> Directions: Your answer needs to include each line of the records in which the string "chat" can be found.

> Material provided:
▶
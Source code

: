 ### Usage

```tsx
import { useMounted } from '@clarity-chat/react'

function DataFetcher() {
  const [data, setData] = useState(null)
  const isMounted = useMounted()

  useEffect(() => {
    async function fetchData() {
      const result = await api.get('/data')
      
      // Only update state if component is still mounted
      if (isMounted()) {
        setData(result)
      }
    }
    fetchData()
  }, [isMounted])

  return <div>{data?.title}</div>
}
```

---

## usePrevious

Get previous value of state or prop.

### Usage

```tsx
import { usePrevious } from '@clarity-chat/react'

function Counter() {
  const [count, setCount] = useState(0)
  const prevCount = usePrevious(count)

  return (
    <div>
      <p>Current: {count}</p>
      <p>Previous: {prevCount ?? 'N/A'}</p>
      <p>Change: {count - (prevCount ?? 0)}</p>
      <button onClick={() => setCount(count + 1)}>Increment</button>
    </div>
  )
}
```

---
◀
> Task output:
import { useMounted } from '@clarity-chat/react'
import { usePrevious } from '@clarity-chat/react'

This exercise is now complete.